# Brief:
Repeat the records below exactly as they appear, leaving out any pictures.

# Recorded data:

:::::

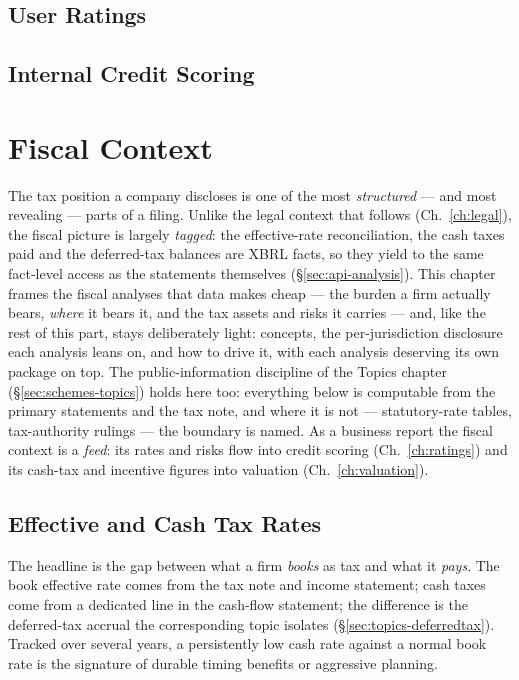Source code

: \documentclass[11pt,a4paper]{report}
\begin{document}
\section{User Ratings}
\section{Internal Credit Scoring}

\chapter{Fiscal Context}
\label{ch:fiscal}

The tax position a company discloses is one of the most \emph{structured} --- and most revealing --- parts of a
filing. Unlike the legal context that follows (Ch.~\ref{ch:legal}), the fiscal picture is largely \emph{tagged}:
the effective-rate reconciliation, the cash taxes paid and the deferred-tax balances are XBRL facts, so they
yield to the same fact-level access as the statements themselves (\S\ref{sec:api-analysis}). This chapter
frames the fiscal analyses that data makes cheap --- the burden a firm actually bears, \emph{where} it bears it,
and the tax assets and risks it carries --- and, like the rest of this part, stays deliberately light: concepts,
the per-jurisdiction disclosure each analysis leans on, and how to drive it, with each analysis deserving its
own package on top. The public-information discipline of the Topics chapter (\S\ref{sec:schemes-topics}) holds
here too: everything below is computable from the primary statements and the tax note, and where it is not ---
statutory-rate tables, tax-authority rulings --- the boundary is named. As a business report the fiscal context
is a \emph{feed}: its rates and risks flow into credit scoring (Ch.~\ref{ch:ratings}) and its cash-tax and
incentive figures into valuation (Ch.~\ref{ch:valuation}).

\section{Effective and Cash Tax Rates}
The headline is the gap between what a firm \emph{books} as tax and what it \emph{pays}. The book effective rate
comes from the tax note and income statement; cash taxes come from a dedicated line in the cash-flow statement;
the difference is the deferred-tax accrual the corresponding topic isolates (\S\ref{sec:topics-deferredtax}).
Tracked over several years, a persistently low cash rate against a normal book rate is the signature of durable
timing benefits or aggressive planning.
\end{document}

:::::

# Worked solution:
Source code

: \documentclass[11pt,a4paper]{report}
\begin{document}
\section{User Ratings}
\section{Internal Credit Scoring}

\chapter{Fiscal Context}
\label{ch:fiscal}

The tax position a company discloses is one of the most \emph{structured} --- and most revealing --- parts of a
filing. Unlike the legal context that follows (Ch.~\ref{ch:legal}), the fiscal picture is largely \emph{tagged}:
the effective-rate reconciliation, the cash taxes paid and the deferred-tax balances are XBRL facts, so they
yield to the same fact-level access as the statements themselves (\S\ref{sec:api-analysis}). This chapter
frames the fiscal analyses that data makes cheap --- the burden a firm actually bears, \emph{where} it bears it,
and the tax assets and risks it carries --- and, like the rest of this part, stays deliberately light: concepts,
the per-jurisdiction disclosure each analysis leans on, and how to drive it, with each analysis deserving its
own package on top. The public-information discipline of the Topics chapter (\S\ref{sec:schemes-topics}) holds
here too: everything below is computable from the primary statements and the tax note, and where it is not ---
statutory-rate tables, tax-authority rulings --- the boundary is named. As a business report the fiscal context
is a \emph{feed}: its rates and risks flow into credit scoring (Ch.~\ref{ch:ratings}) and its cash-tax and
incentive figures into valuation (Ch.~\ref{ch:valuation}).

\section{Effective and Cash Tax Rates}
The headline is the gap between what a firm \emph{books} as tax and what it \emph{pays}. The book effective rate
comes from the tax note and income statement; cash taxes come from a dedicated line in the cash-flow statement;
the difference is the deferred-tax accrual the corresponding topic isolates (\S\ref{sec:topics-deferredtax}).
Tracked over several years, a persistently low cash rate against a normal book rate is the signature of durable
timing benefits or aggressive planning.
\end{document}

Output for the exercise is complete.